Somehow this develops into blowing through my budget just to get the exam, and having dentist present me with long lists of procedures which I “need” but which my plan doesn’t cover.
Mnemosyne (iPhone)
@JCJ:
The CEO of Kaiser Permanente — which is a pretty good closed HMO nonprofit system out here on the West Coast — was paid over $7 million last year. Cigna, a for-profit insurance company, paid its CEO $27 million. It’s pretty obscene.
As I said above, most countries with universal healthcare also have some form of insurance, but the insurers are usually nonprofit or low profit and very heavily regulated. Plus it’s not up to the insurance company what you can get treated for — there are medical boards (death panels, if you will ;-) that make those kinds of decisions.
Docg
Cover less and less, charge more and more. Eventually greed will cause the whole health insurance industry to collapse and the vulture capitalists will move to the next warm body from which to suck out the life.
bin Lurkin'
@MomSense: I’ve been on Medicare for six months and still can’t find a doctor in my are who will take new Medicare patients, I’ll eventually end up at the clinic I suspect.
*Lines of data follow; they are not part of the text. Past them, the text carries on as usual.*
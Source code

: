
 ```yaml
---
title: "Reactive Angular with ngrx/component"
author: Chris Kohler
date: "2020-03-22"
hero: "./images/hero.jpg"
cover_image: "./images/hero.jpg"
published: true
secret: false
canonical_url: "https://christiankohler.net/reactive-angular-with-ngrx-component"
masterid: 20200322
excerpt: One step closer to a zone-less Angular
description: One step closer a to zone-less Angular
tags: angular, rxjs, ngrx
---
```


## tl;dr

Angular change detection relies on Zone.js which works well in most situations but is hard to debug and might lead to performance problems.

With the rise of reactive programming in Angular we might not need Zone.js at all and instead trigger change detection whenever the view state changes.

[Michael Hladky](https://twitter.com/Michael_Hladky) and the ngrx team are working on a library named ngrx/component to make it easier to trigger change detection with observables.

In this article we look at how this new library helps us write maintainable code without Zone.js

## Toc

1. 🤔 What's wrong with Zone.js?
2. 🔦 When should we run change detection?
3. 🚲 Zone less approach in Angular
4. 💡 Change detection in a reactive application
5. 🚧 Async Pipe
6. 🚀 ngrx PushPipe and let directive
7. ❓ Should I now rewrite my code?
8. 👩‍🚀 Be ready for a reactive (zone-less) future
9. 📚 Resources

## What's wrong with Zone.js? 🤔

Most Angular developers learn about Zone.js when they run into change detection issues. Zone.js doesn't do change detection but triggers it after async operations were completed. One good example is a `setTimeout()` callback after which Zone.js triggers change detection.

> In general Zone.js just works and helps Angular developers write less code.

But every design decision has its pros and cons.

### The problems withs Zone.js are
It seems that most of the doctors in my area are no longer independent practitioners but rather working under some sort of corporate umbrella system and the corporate systems aren’t interested in Medicare patients and the doctors no longer have any discretion in the matter.
katdip
Richard – I’d be curious if the research indicates if any of these things work to actually drive health consumer behavior (and thereby save money to the system as a whole) or simply result in jacking up the cost of health care administration? Does a $25 co-pay really affect the marginal decision to go to the doctor, enough to justify the expense of processing, tracking, depositing those funds? Does an 80/20 coinsurance requirement actually steer people toward lower cost providers vs, a 90/10 plan? These assume typical micro-economic behavior in response to price signals – in a world of complete information, if the marginal cost goes up the marginal demand goes down. But given the information assymetries in health care (e.g. prices aren’t very transparent) plus the sense that high price = high value, I don’t know if they actually succeed. When my wife had a difficult labor I didn’t shop around, I wanted the best damn hospital with a NICU, stat!
catpal
So my employer and insurance company that has a $250 ER (and $200 ambulance) copay and $1000 Hospital admission copay – is really just telling me that is it better (cheaper for them) for me to just Die — than go to the ER/Hospital.
Or go bankrupt. Great.
Mnemosyne (tablet)
@catpal:
Wow, that’s pretty assholish. Our employer insurance has a $250 ER copay UNLESS you’re admitted, in which case it’s waived. It’s more to discourage people from using the ER for non-emergencies than it is to discourage you from getting treated in an emergency.